The other kings of Rome, too, with the exception of Numa Pompilius
and Ancus Marcius, who died natural deaths, what horrible ends they
had! Tullus Hostilius, the conqueror and destroyer of Alba, was,
as I said, himself and all his house consumed by lightning. Priscus
Tarquinius was slain by his predecessor's sons. Servius Tullius was
foully murdered by his son-in-law Tarquinius Superbus, who
succeeded him on the throne. Nor did so flagrant a parricide committed
against Rome's best king drive from their altars and shrines those
gods who were said to have been moved by Paris' adultery to treat poor
Troy in this style, and abandon it to the fire and sword of the
Greeks. Nay, the very Tarquin who had murdered, was allowed to
succeed his father-in-law. And this infamous parricide, during the
reign he had secured by murder, was allowed to triumph in many
victorious wars, and to build the Capitol from their spoils; the gods
meanwhile not departing, but abiding, and abetting, and suffering
their king Jupiter to preside and reign over them in that very splendid
Capitol, the work of a parricide. For he did not build the Capitol
in the days of his innocence, and then suffer banishment for subsequent
crimes; but to that reign during which he built the Capitol, he won
his way by unnatural crime. And when he was afterwards banished by the
Romans, and forbidden the city, it was not for his own but his son's
wickedness in the affair of Lucretia, a crime perpetrated not only
without his cognizance, but in his absence. For at that time he was
besieging Ardea, and fighting Rome's battles; and we cannot say
what he would have done had he been aware of his son's crime.

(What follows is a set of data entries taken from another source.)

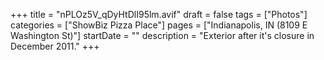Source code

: +++
title = "nPLOz5V_qDyHtDlI95lm.avif"
draft = false
tags = ["Photos"]
categories = ["ShowBiz Pizza Place"]
pages = ["Indianapolis, IN (8109 E Washington St)"]
startDate = ""
description = "Exterior after it's closure in December 2011."
+++
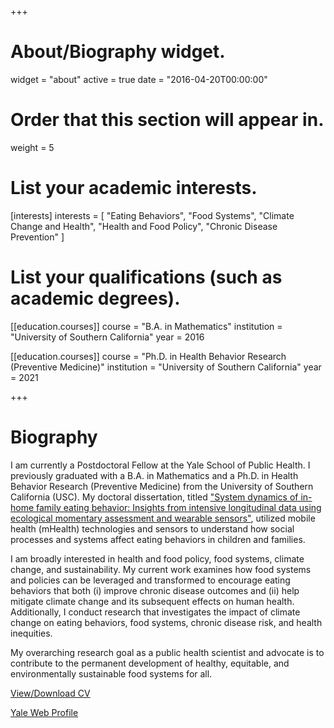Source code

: +++
# About/Biography widget.
widget = "about"
active = true
date = "2016-04-20T00:00:00"

# Order that this section will appear in.
weight = 5

# List your academic interests.
[interests]
  interests = [
    "Eating Behaviors",
    "Food Systems",
    "Climate Change and Health",
    "Health and Food Policy",
    "Chronic Disease Prevention"
  ]

# List your qualifications (such as academic degrees).

[[education.courses]]
  course = "B.A. in Mathematics"
  institution = "University of Southern California"
  year = 2016
  
[[education.courses]]
  course = "Ph.D. in Health Behavior Research (Preventive Medicine)"
  institution = "University of Southern California"
  year = 2021
 
+++

# Biography

I am currently a Postdoctoral Fellow at the Yale School of Public Health. I previously graduated with a B.A. in Mathematics and a Ph.D. in Health Behavior Research (Preventive Medicine) from the University of Southern California (USC). My doctoral dissertation, titled ["System dynamics of in-home family eating behavior: Insights from intensive longitudinal data using ecological momentary assessment and wearable sensors"](https://digitallibrary.usc.edu/Share/1w6a2760s1u2f26en1218838u3515548), utilized mobile health (mHealth) technologies and sensors to understand how social processes and systems affect eating behaviors in children and families.

I am broadly interested in health and food policy, food systems, climate change, and sustainability. My current work examines how food systems and policies can be leveraged and transformed to encourage eating behaviors that both (i) improve chronic disease outcomes and (ii) help mitigate climate change and its subsequent effects on human health. Additionally, I conduct research that investigates the impact of climate change on eating behaviors, food systems, chronic disease risk, and health inequities. 

My overarching research goal as a public health scientist and advocate is to contribute to the permanent development of healthy, equitable, and environmentally sustainable food systems for all.

[View/Download CV](https://tinyurl.com/bmb2021-12-web)

[Yale Web Profile](https://ysph.yale.edu/profile/brooke_bell/)

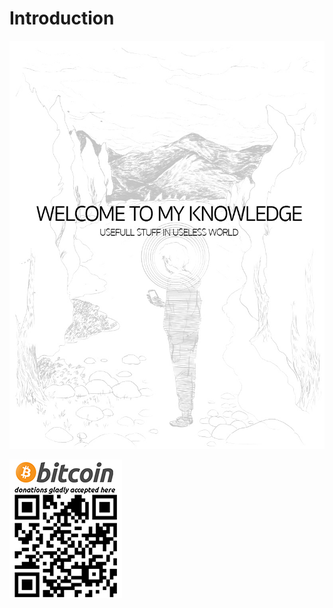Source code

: # Introduction

![](.gitbook/assets/bf94533c-b731-495b-8c8d-4b15431c7e8f.jpg)





![](.gitbook/assets/qr2.jpg)


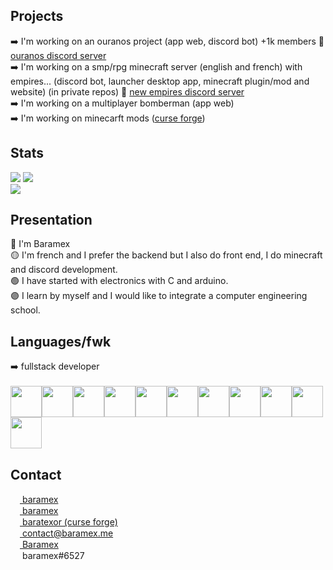 ## Projects
➡️ I'm working on an ouranos project (app web, discord bot) +1k members
🔗 [ouranos discord server](https://discord.gg/6rvTAf5XXy)<br/>
➡️ I'm working on a smp/rpg minecraft server (english and french) with empires... (discord bot, launcher desktop app, minecraft plugin/mod and website) (in private repos)
🔗 [new empires discord server](https://discord.gg/88ZVH6auWT)<br/>
➡️ I'm working on a multiplayer bomberman (app web)<br/>
➡️ I'm working on minecarft mods ([curse forge](https://www.curseforge.com/members/baratexor/projects))

## Stats
![](https://img.shields.io/github/followers/baramex?style=for-the-badge)
![](https://img.shields.io/github/stars/baramex?style=for-the-badge)<br/>
[![](https://github-readme-stats.vercel.app/api?username=baramex&count_private=true&show_icons=true)](https://github.com/baramex)

## Presentation
🔴 I'm Baramex<br/>
🟡 I'm french and I prefer the backend but I also do front end, I do minecraft and discord development.<br/>
🟢 I have started with electronics with C and arduino.<br/>
🟣 I learn by myself and I would like to integrate a computer engineering school.

## Languages/fwk
➡️ fullstack developer<br/><br/>
<img src='https://iconape.com/wp-content/files/sh/51404/svg/c--4.svg' width='50'><img src='https://img.icons8.com/color/452/c-programming.png' width='50'><img src='https://cdn-icons-png.flaticon.com/512/226/226777.png' width='50'><img src='https://cdn1.iconfinder.com/data/icons/logotypes/32/badge-html-5-512.png' width='50'><img src='https://cdn-icons-png.flaticon.com/512/732/732190.png' width='50'><img src='https://upload.wikimedia.org/wikipedia/commons/thumb/2/27/PHP-logo.svg/2560px-PHP-logo.svg.png' width='50'><img src='https://upload.wikimedia.org/wikipedia/fr/thumb/6/62/MySQL.svg/1200px-MySQL.svg.png' width='50'><img src='https://upload.wikimedia.org/wikipedia/commons/thumb/9/99/Unofficial_JavaScript_logo_2.svg/1200px-Unofficial_JavaScript_logo_2.svg.png' width='50'><img src='https://miro.medium.com/max/816/1*TpbxEQy4ckB-g31PwUQPlg.png' width='50'><img src='https://bachasoftware.com/wp-content/uploads/elementor/thumbs/nodejslogo-ovfzvrnm7u9pk6tpkts9r094e1d1uh7si7evpflqpc.png' width='50'><img src='https://brandslogos.com/wp-content/uploads/images/large/arduino-logo-1.png' width='50'>

<h2 id='contact'>Contact</h2>

[<img src='https://upload.wikimedia.org/wikipedia/commons/thumb/a/a5/Instagram_icon.png/2048px-Instagram_icon.png' width='15'> baramex](https://www.instagram.com/baramex/)<br/>
[<img src='https://cdn.icon-icons.com/icons2/2429/PNG/512/tik_tok_logo_icon_147226.png' width='15'> baramex](https://tiktok.com/@baramex)<br/>
[<img src="https://styles.redditmedia.com/t5_3errm/styles/communityIcon_626lcjroufc61.png?width=256&amp;s=649b71858126bcbb3e49b57ce6ec640f5e7ecba4" style="border-radius: 50%;" width="15"> baratexor (curse forge)](https://www.curseforge.com/members/baratexor/projects)<br/>
[<img src='https://www.arobase.org/wp-content/uploads/2014/09/gmail2.ico' width='15'> contact@baramex.me](mailto:contact@baramex.me)<br/>
[<img src='https://upload.wikimedia.org/wikipedia/commons/thumb/0/09/YouTube_full-color_icon_%282017%29.svg/800px-YouTube_full-color_icon_%282017%29.svg.png' width='15'> Baramex](https://www.youtube.com/channel/UC4yA13w8pjE_O6jeMWhxNUg)<br/>
<img src='https://logo-marque.com/wp-content/uploads/2020/12/Discord-Logo.png' width='15'> baramex#6527
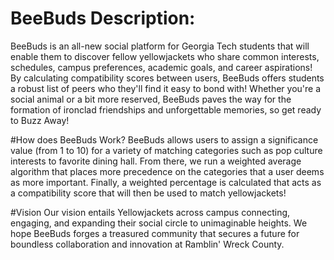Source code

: # BeeBuds Description:
BeeBuds is an all-new social platform for Georgia Tech students that will enable them to discover fellow yellowjackets who share common interests, schedules, campus preferences, academic goals, and career aspirations! By calculating compatibility scores between users, BeeBuds offers students a robust list of peers who they'll find it easy to bond with! Whether you're a social animal or a bit more reserved, BeeBuds paves the way for the formation of ironclad friendships and unforgettable memories, so get ready to Buzz Away! 

#How does BeeBuds Work? 
BeeBuds allows users to assign a significance value (from 1 to 10) for a variety of matching categories such as pop culture interests to favorite dining hall. From there, we run a weighted average algorithm that places more precedence on the categories that a user deems as more important. Finally, a weighted percentage is calculated that acts as a compatibility score that will then be used to match yellowjackets!

#Vision
Our vision entails Yellowjackets across campus connecting, engaging, and expanding their social circle to unimaginable heights. We hope BeeBuds forges a treasured community that secures a future for boundless collaboration and innovation at Ramblin' Wreck County.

Notwithstanding, though his opinion was neither inquired into nor
ascertained, the people stripped him of royalty; and when he returned
to Rome with his army, it was admitted, but he was excluded,
abandoned by his troops, and the gates shut in his face. And yet,
after he had appealed to the neighboring states, and tormented the
Romans with calamitous but unsuccessful wars, and when he was deserted
by the ally on whom he most depended, despairing of regaining the
kingdom, he lived a retired and quiet life for fourteen years, as it
is reported, in Tusculum, a Roman town, where he grew old in his
wife's company, and at last terminated his days in a much more
desirable fashion than his father-in-law, who had perished by the
hand of his son-in-law; his own daughter abetting, if report be
true. And this Tarquin the Romans called, not the Cruel, nor the
Infamous, but the Proud; their own pride perhaps resenting his
tyrannical airs. So little did they make of his murdering their best
king, his own father-in-law, that they elected him their own king.
I wonder if it was not even more criminal in them to reward so
bountifully so great a criminal. And yet there was no word of the gods
abandoning the altars; unless, perhaps, some one will say in defence
of the gods, that they remained at Rome for the purpose of punishing
the Romans, rather than of aiding and profiting them, seducing them
by empty victories, and wearing them out by severe wars. Such was the
life of the Romans under the kings during the much-praised epoch of
the state which extends to the expulsion of Tarquinius Superbus in the
243rd year, during which all those victories, which were bought
with so much blood and such disasters, hardly pushed Rome's dominion
twenty miles from the city; a territory which would by no means bear
comparison with that of any petty Gaetulian state.